這是單讀“新青年計劃”第十篇文章,作者蔡逸楓。

小說講述了一個失去一條腿的少年士兵在山洞裡奄奄一息,被一個陌生女性的懷抱改變了一生。他看不清她的模樣,在此後一生都只能憑著微弱又深刻的記憶尋找那個懷抱的線索。

那個姑娘是誰?為什麽會在雨夜的山洞出現?沒有人知道。我們的生活處處都是謎團,“就像他們不知道駿馬為什麽要暴斃,貓頭為什麽要被掛在一盞盞路燈上,愛人會不會回頭。狗日的,沒有人知道任何事情。”

作者說:

一八八七年, 27 歲的安東·契訶夫寫出了小說《吻》。在這個動人的短篇裡,契訶夫精確描繪了一種情境:年輕人不幸遭遇了生命中最珍貴的美麗瞬間,又馬上失去它,為此神魂顛倒。

《吻》這篇小說完美的藝術成就深深觸動著我。很長一段時間後,我嘗試在自己的小說《懷抱》裡將這個問題再延伸一步:如果一個人過早地遭遇又失去了決定自己一生的時刻,他(她)該如何面對自己余下的生命?

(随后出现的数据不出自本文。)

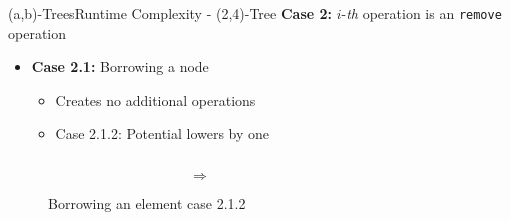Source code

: \begin{frame}{(a,b)-Trees}{Runtime Complexity - (2,4)-Tree}
  \textbf{Case 2:}
  {\color{Mittel-Blau}$i$}-\textit{th} operation is an
  \texttt{\color{Mittel-Blau}remove} operation
  \begin{itemize}
    \item
    \textbf{Case 2.1:} Borrowing a node
    \begin{itemize}
      \item
      Creates no additional operations
      \item
      Case 2.1.2: Potential lowers by one
    \end{itemize}
  \end{itemize}
  \begin{figure}
    \begin{columns}
      \begin{column}{0.35\linewidth}
        \begin{adjustbox}{width=\linewidth}
          
        \end{adjustbox}
      \end{column}
      \begin{column}{0.1\linewidth}
        \begin{center}
          $\Rightarrow$
        \end{center}
      \end{column}
      \begin{column}{0.35\linewidth}
        \begin{adjustbox}{width=\linewidth}
          
        \end{adjustbox}
      \end{column}
    \end{columns}
    \caption{Borrowing an element case 2.1.2}
    \label{fig:a_b_tree:move_potential_2}
  \end{figure}
\end{frame}


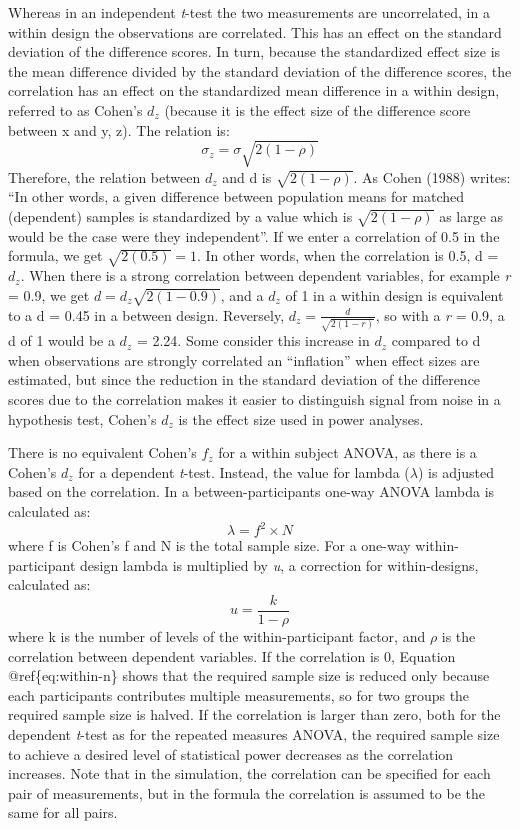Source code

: \documentclass[,jou, draftfirst, a4paper,floatsintext]{apa6}
\begin{document}
Whereas in an independent \emph{t}-test the two measurements are uncorrelated, in a within design the observations are correlated.
This has an effect on the standard deviation of the difference scores.
In turn, because the standardized effect size is the mean difference divided by the standard deviation of the difference scores, the correlation has an effect on the standardized mean difference in a within design, referred to as Cohen's \(d_z\) (because it is the effect size of the difference score between x and y, z). The relation is:
\begin{equation}
\sigma_{z}=\sigma\sqrt{2(1-\rho)}
\end{equation}
Therefore, the relation between \(d_z\) and d is \(\sqrt{2(1-\rho)}\).
As Cohen (1988) writes: \enquote{In other words, a given difference between population means for matched (dependent) samples is standardized by a value which is \(\sqrt{2(1-\rho)}\) as large as would be the case were they independent}.
If we enter a correlation of 0.5 in the formula, we get \(\sqrt{2(0.5)}=1\).
In other words, when the correlation is 0.5, d = \(d_z\). When there is a strong correlation between dependent variables, for example \emph{r} = 0.9, we get \(d=d_{z}\sqrt{2(1-0.9)}\), and a \(d_z\) of 1 in a within design is equivalent to a d = 0.45 in a between design.
Reversely, \(d_{z}=\frac{d}{\sqrt{2(1-r)}}\), so with a \emph{r} = 0.9, a d of 1 would be a \(d_z\) = 2.24.
Some consider this increase in \(d_z\) compared to d when observations are strongly correlated an \enquote{inflation} when effect sizes are estimated, but since the reduction in the standard deviation of the difference scores due to the correlation makes it easier to distinguish signal from noise in a hypothesis test, Cohen's \(d_z\) is the effect size used in power analyses.

There is no equivalent Cohen's \(f_z\) for a within subject ANOVA, as there is a Cohen's \(d_z\) for a dependent \emph{t}-test. Instead, the value for lambda (\(\lambda\)) is adjusted based on the correlation. In a between-participants one-way ANOVA lambda is calculated as:
\begin{equation}
\lambda = f^2 \times N
\end{equation}
where f is Cohen's f and N is the total sample size. For a one-way within-participant design lambda is multiplied by \emph{u}, a correction for within-designs, calculated as:
\begin{equation}
u = \frac{k}{1-\rho}
\end{equation}
where k is the number of levels of the within-participant factor, and \(\rho\) is the correlation between dependent variables.
If the correlation is 0, Equation @ref\{eq:within-n\} shows that the required sample size is reduced only because each participants contributes multiple measurements, so for two groups the required sample size is halved.
If the correlation is larger than zero, both for the dependent \emph{t}-test as for the repeated measures ANOVA, the required sample size to achieve a desired level of statistical power decreases as the correlation increases.
Note that in the simulation, the correlation can be specified for each pair of measurements, but in the formula the correlation is assumed to be the same for all pairs.
\end{document}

向讀者概括自己寫了什麽,對所有謙卑的小說創作者來說都是一個苦惱。這篇小說由一個懷抱開始,同時也包含人生的一切。讀者也許會從中挖掘出愛情、戰爭、時間、死亡、家國、兩岸、一個人的史詩,或者其他什麽深刻玩意。但倘若刨除這些或許沉重的主題,如果讀者能在閱讀過程中感受到一絲詩性與美感,作者就足以受到鼓舞,發出貓一樣的咕嚕聲。

 

《懷抱》

 

蔡逸楓

那年八月他們還不知道日軍馬上將迎來真正的潰敗。他們也不知道活生生的村莊唾手可得,幾乎近在咫尺。他們太疲憊了,在距離村落不到六裡地的黃昏裡,年輕的排長命令就地在樹林中扎寨,先睡他娘的一個晚上再說。排長的瞳孔跟其他人不同,是非常淺的褐色。但他竟是個漢人。

 

他們之中最早起的那個,睜開眼睛也已經是第二天上午了。陽光穿透樹葉交織的縫隙,光斑布滿正在熟睡計程車兵周身,像數不清的彈孔。夥夫霍光明被一泡尿憋醒,正想找塊僻靜的地方尿尿,就在這時他抬頭看到了遠方筆直的炊煙。

 

霍光明一激動忘記了尿尿這回事兒,將掏出來的東西又放回襠裡,跑回營地搖醒了褐色瞳孔的排長。排長在巨大的睡意中得知附近有人煙,即刻清醒了一大半。這時,他們聽見了闊葉被劈開的聲音。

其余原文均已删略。